Но Стеша знала, так делает он потому, что ему хорошо, радостно и что он, «такой верзила», всегда стесняется высказать ей свои чувства, и простила ему его насмешку.
2
Раннее утро сбегало с гор.
Вдали за увалами, за дикими, зубчатыми и причудливыми вершинами гор брызгами лучей рвался восток. Казалось, там, вдали, может быть, за двести – триста километров, кто-то мечет пылающие головешки в темно-синее небо.
Утро гор.
Вот оно поднимается, наступает все своим широченным фронтом – пышное, бодрое и чуть-чуть студеное.
Кирилл почувствовал эту студеность на своих щеках: щеки приятно защипало, и ему показалось даже, что они у него розовеют, как розовели в дни юности.
– Приятно-о, – проговорил он и со всего разбегу, подобранный, вскочил на оседланного коня.
Конь – старый приятель, рыжий жеребец Угрюм, – понесся галопом, пересекая площадь, направляясь к электростанции. Но седок сорвал его с обычного пути и направил в другую сторону, минуя котлованы, склады, землянки. На горе конь замедлил бег и пошел легкой рысью.

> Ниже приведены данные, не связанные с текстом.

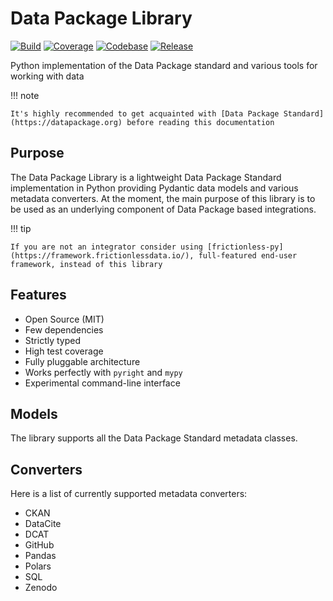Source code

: # Data Package Library

[![Build](https://img.shields.io/github/actions/workflow/status/frictionlessdata/dplib-py/general.yaml?branch=main)](https://github.com/frictionlessdata/dplib-py/actions)
[![Coverage](https://img.shields.io/codecov/c/github/frictionlessdata/dplib-py/main)](https://codecov.io/gh/frictionlessdata/dplib-py)
[![Codebase](https://img.shields.io/badge/codebase-github-brightgreen)](https://github.com/frictionlessdata/dplib-py)
[![Release](https://img.shields.io/pypi/v/dplib-py.svg)](https://pypi.python.org/pypi/dplib-py)

Python implementation of the Data Package standard and various tools for working with data

!!! note

    It's highly recommended to get acquainted with [Data Package Standard](https://datapackage.org) before reading this documentation

## Purpose

The Data Package Library is a lightweight Data Package Standard implementation in Python providing Pydantic data models and various metadata converters. At the moment, the main purpose of this library is to be used as an underlying component of Data Package based integrations.

!!! tip

    If you are not an integrator consider using [frictionless-py](https://framework.frictionlessdata.io/), full-featured end-user framework, instead of this library

## Features

- Open Source (MIT)
- Few dependencies
- Strictly typed
- High test coverage
- Fully pluggable architecture
- Works perfectly with `pyright` and `mypy`
- Experimental command-line interface

## Models

The library supports all the Data Package Standard metadata classes.

## Converters

Here is a list of currently supported metadata converters:

- CKAN
- DataCite
- DCAT
- GitHub
- Pandas
- Polars
- SQL
- Zenodo
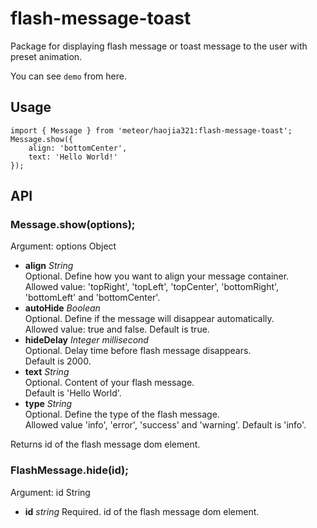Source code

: # flash-message-toast
Package for displaying flash message or toast message to the user with preset animation.

You can see `demo` from here.

## Usage
    import { Message } from 'meteor/haojia321:flash-message-toast';   
    Message.show({  
        align: 'bottomCenter',  
        text: 'Hello World!'  
    });  

## API
### Message.show(options);  
Argument: options Object
* **align** _String_  
Optional. Define how you want to align your message container.   
Allowed value: 'topRight', 'topLeft', 'topCenter', 'bottomRight', 'bottomLeft' and 'bottomCenter'.
* **autoHide** _Boolean_  
Optional. Define if the message will disappear automatically.  
Allowed value: true and false. Default is true.   
* **hideDelay** _Integer millisecond_  
Optional. Delay time before flash message disappears.  
Default is 2000.  
* **text** _String_  
Optional. Content of your flash message.  
Default is 'Hello World'.
* **type** _String_  
Optional. Define the type of the flash message.  
Allowed value 'info', 'error', 'success' and 'warning'. Default is 'info'.  

Returns id of the flash message dom element.

### FlashMessage.hide(id);  
Argument: id String
* **id** _string_
Required. id of the flash message dom element.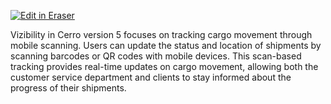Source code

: <p><a target="_blank" href="https://app.eraser.io/workspace/0gPYPUrNcr5XVujn3FH1" id="edit-in-eraser-github-link"><img alt="Edit in Eraser" src="https://firebasestorage.googleapis.com/v0/b/second-petal-295822.appspot.com/o/images%2Fgithub%2FOpen%20in%20Eraser.svg?alt=media&amp;token=968381c8-a7e7-472a-8ed6-4a6626da5501"></a></p>

Vizibility in Cerro version 5 focuses on tracking cargo movement through mobile scanning. Users can update the status and location of shipments by scanning barcodes or QR codes with mobile devices. This scan-based tracking provides real-time updates on cargo movement, allowing both the customer service department and clients to stay informed about the progress of their shipments.



<!--- Eraser file: https://app.eraser.io/workspace/0gPYPUrNcr5XVujn3FH1 --->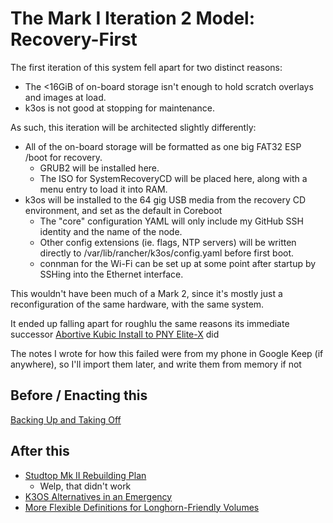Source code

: # The Mark I Iteration 2 Model: Recovery-First

The first iteration of this system fell apart for two distinct reasons:

- The <16GiB of on-board storage isn't enough to hold scratch overlays and images at load.
- k3os is not good at stopping for maintenance.

As such, this iteration will be architected slightly differently:

- All of the on-board storage will be formatted as one big FAT32 ESP /boot for recovery.
  - GRUB2 will be installed here.
  - The ISO for SystemRecoveryCD will be placed here, along with a menu entry to load it into RAM.
- k3os will be installed to the 64 gig USB media from the recovery CD environment, and set as the default in Coreboot
  - The "core" configuration YAML will only include my GitHub SSH identity and the name of the node.
  - Other config extensions (ie. flags, NTP servers) will be written directly to /var/lib/rancher/k3os/config.yaml before first boot.
  - connman for the Wi-Fi can be set up at some point after startup by SSHing into the Ethernet interface.

This wouldn't have been much of a Mark 2, since it's mostly just a reconfiguration of the same hardware, with the same system.

It ended up falling apart for roughlu the same reasons its immediate successor [Abortive Kubic Install to PNY Elite-X](3e9a1fd5-79c0-45ee-bf29-bffb9ed6a004.md) did

The notes I wrote for how this failed were from my phone in Google Keep (if anywhere), so I'll import them later, and write them from memory if not

## Before / Enacting this

[Backing Up and Taking Off](8389d53d-3d17-4ff9-aa20-2a68974339ff.md)

## After this

- [Studtop Mk II Rebuilding Plan](9e684107-b6e6-4ef5-9541-41db74ccf19c.md)
  - Welp, that didn't work
- [K3OS Alternatives in an Emergency](7acaea2b-b704-4a10-96cf-ceea9de22871.md)
- [More Flexible Definitions for Longhorn-Friendly Volumes](87c95439-3bc7-4047-8c31-19a58058cbe8.md)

Он не шел. Он, играя всеми четырьмя ногами, вытанцовывал свой утренний лошадиный танец и словно совсем не ступал на землю аккуратными точеными копытами. А рыжие бока подтянутого живота у него лоснились красными отливами, и уши шныряли туда-сюда.
– Ух, ты! Молодец! – Кирилл круто натянул поводья, и Угрюм рванулся к опушке леса.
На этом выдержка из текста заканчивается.